Operation Christmas Drop Delivers 75,000 Pounds of Humanitarian Supplies to the Pacific

Operation Christmas Drop 2022
U.S. Air Force Capt. Maddie Atkinson and Capt. Eichard Armfield, 36th Expeditionary Airlift Squadron C-130J pilots, fly over Saipan, Dec. 1, 2022, during Operation Christmas Drop 2022. (Yasuo Osakabe/U.S. Air Force)

This year, the Air Force, alongside four other countries' militaries, parachuted more than 200 bundles of humanitarian supplies to 57 locations in the Federated States of Micronesia and Republic of Palau as part of its annual Operation Christmas Drop mission.

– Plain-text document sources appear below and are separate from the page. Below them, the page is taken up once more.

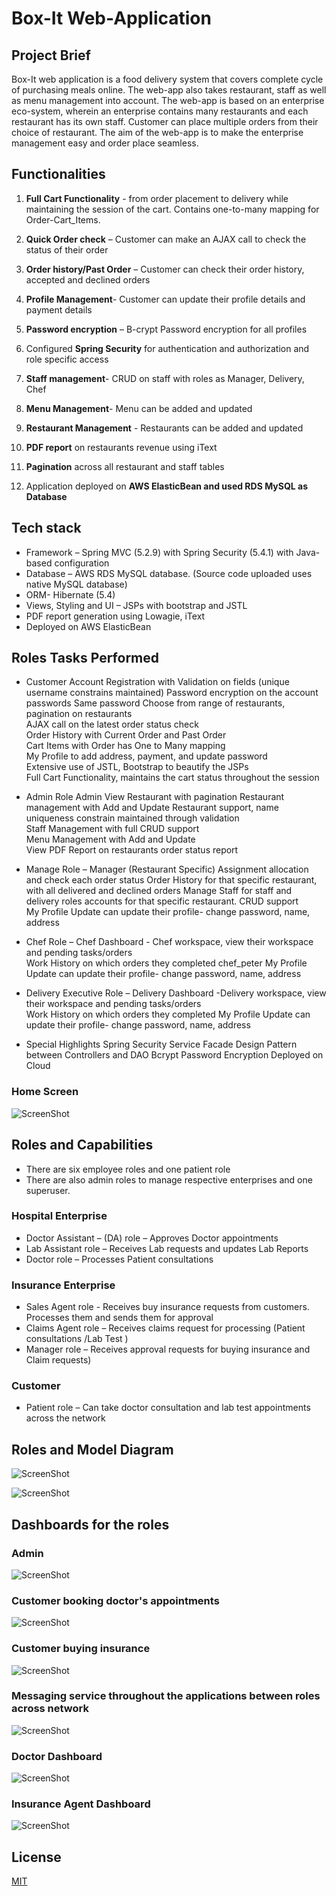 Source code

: # Box-It Web-Application
## Project Brief

Box-It web application is a food delivery system that covers complete cycle of purchasing meals online. The web-app also takes restaurant, staff as well as menu management into account. The web-app is based on an enterprise eco-system, wherein an enterprise contains many restaurants and each restaurant has its own staff. Customer can place multiple orders from their choice of restaurant. The aim of the web-app is to make the enterprise management easy and order place seamless. 

## Functionalities

1.	**Full Cart Functionality** - from order placement to delivery while maintaining the session of the cart. Contains one-to-many mapping for  Order-Cart_Items.

2.	**Quick Order check** – Customer can make an AJAX call to check the status of their order

3.	**Order history/Past Order** – Customer can check their order history, accepted and declined orders

4.	**Profile Management**- Customer can update their profile details and payment details

5.	**Password encryption** – B-crypt Password encryption for all profiles

6.	Configured **Spring Security** for authentication and authorization and role specific access

7.	**Staff management**- CRUD on staff with roles as Manager, Delivery, Chef

8.	**Menu Management**- Menu can be added and updated

9.	**Restaurant Management** - Restaurants can be added and updated

10.	**PDF report** on restaurants revenue using iText

11.	**Pagination** across all restaurant and staff tables

12.	Application deployed on **AWS ElasticBean and used RDS MySQL as Database**




## Tech stack

* Framework – Spring MVC (5.2.9) with Spring Security (5.4.1) with Java-based configuration
* Database – AWS RDS MySQL database. (Source code uploaded uses native MySQL database)
* ORM- Hibernate (5.4)
* Views, Styling and UI – JSPs with bootstrap and JSTL
* PDF report generation using Lowagie, iText
* Deployed on AWS ElasticBean



## Roles Tasks Performed	
* Customer Account 
  Registration with Validation on fields (unique username constrains maintained)
	Password encryption on the account passwords	Same password
	Choose from range of restaurants, pagination on restaurants	 
	AJAX call on the latest order status check	 
	Order History with Current Order and Past Order 	 
	Cart Items with Order has One to Many mapping	 
	My Profile to add address, payment, and update password	 
	Extensive use of JSTL, Bootstrap to beautify the JSPs	 
	Full Cart Functionality, maintains the cart status throughout the session	 

* Admin Role 
  Admin	View Restaurant with pagination	
	Restaurant management with Add and Update Restaurant support, name uniqueness constrain maintained through validation	
	Staff Management with full CRUD support	 
	Menu Management with Add and Update	 
	View PDF Report on restaurants order status report	

* Manage Role –
  Manager (Restaurant Specific)	Assignment allocation and check each order status
	Order History for that specific restaurant, with all  delivered and declined orders	
	Manage Staff for staff and delivery roles accounts for that specific restaurant. CRUD support	 
	My Profile Update can update their profile- change password, name, address	 

* Chef Role –
  Chef	Dashboard - Chef workspace, view their workspace and pending tasks/orders	
	Work History on which orders they completed	chef_peter
	My Profile Update can update their profile- change password, name, address	 


* Delivery Executive Role –
  Delivery	Dashboard -Delivery workspace, view their workspace and pending tasks/orders	
	Work History on which orders they completed	
	My Profile Update can update their profile- change password, name, address	 



* Special Highlights 
  Spring Security
	Service Facade Design Pattern between Controllers and DAO
	Bcrypt Password Encryption
	Deployed on Cloud


### Home Screen
![ScreenShot](https://github.com/rohit-khokle/Medicare/blob/master/Medicare/snaps/1.PNG)



## Roles and Capabilities
* There are six employee roles and one patient role
* There are also admin roles to manage respective enterprises and one superuser.

### Hospital Enterprise 
* Doctor Assistant – (DA) role – Approves Doctor appointments
* Lab Assistant role – Receives Lab requests and updates Lab Reports
* Doctor role – Processes Patient consultations

### Insurance Enterprise
* Sales Agent role - Receives buy insurance requests from customers. Processes them and sends them for approval
* Claims Agent role – Receives claims request for processing (Patient consultations /Lab Test )
* Manager role – Receives approval requests for buying insurance and Claim requests)

### Customer
* Patient role – Can take doctor consultation and lab test appointments across the network

## Roles and Model Diagram

![ScreenShot](https://github.com/rohit-khokle/Box_It_Application/box-it-snaps/1.png)

![ScreenShot](https://github.com/rohit-khokle/Box_It_Application/box-it-snaps/2.png)


## Dashboards for the roles

### Admin
![ScreenShot](https://github.com/rohit-khokle/Medicare/blob/master/Medicare/snaps/admin_dashboard.PNG)

### Customer booking doctor's appointments
![ScreenShot](https://github.com/rohit-khokle/Medicare/blob/master/Medicare/snaps/customer_book_appointment.PNG)

### Customer buying insurance

![ScreenShot](https://github.com/rohit-khokle/Medicare/blob/master/Medicare/snaps/Customer_buy_insurance.PNG)

### Messaging service throughout the applications between roles across network

![ScreenShot](https://github.com/rohit-khokle/Medicare/blob/master/Medicare/snaps/customer_messaging.PNG)


### Doctor Dashboard

![ScreenShot](https://github.com/rohit-khokle/Medicare/blob/master/Medicare/snaps/doc_dashboards.PNG)


### Insurance Agent Dashboard

![ScreenShot](https://github.com/rohit-khokle/Medicare/blob/master/Medicare/snaps/claims_dashboard.PNG)




## License
[MIT](https://choosealicense.com/licenses/mit/)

Between Dec. 4 and Dec. 13, aircrews from the Republic of Korea Air Force, Japan Air Self-Defense Force, Royal Australian Air Force and the Royal New Zealand Air Force helped the U.S. deliver more than 75,000 pounds of supplies in the west Pacific, according to a news release from last week.

"It was truly exciting to come together as an international team of Airmen for such a good cause," Capt. Andrew Zaldivar, the Operation Christmas Drop mission commander, said in the release. "Being able to be part of this mission is truly humbling, and I'm happy our team was able to work together with our partner nation aircrews to deliver aid to people living on these isolated islands."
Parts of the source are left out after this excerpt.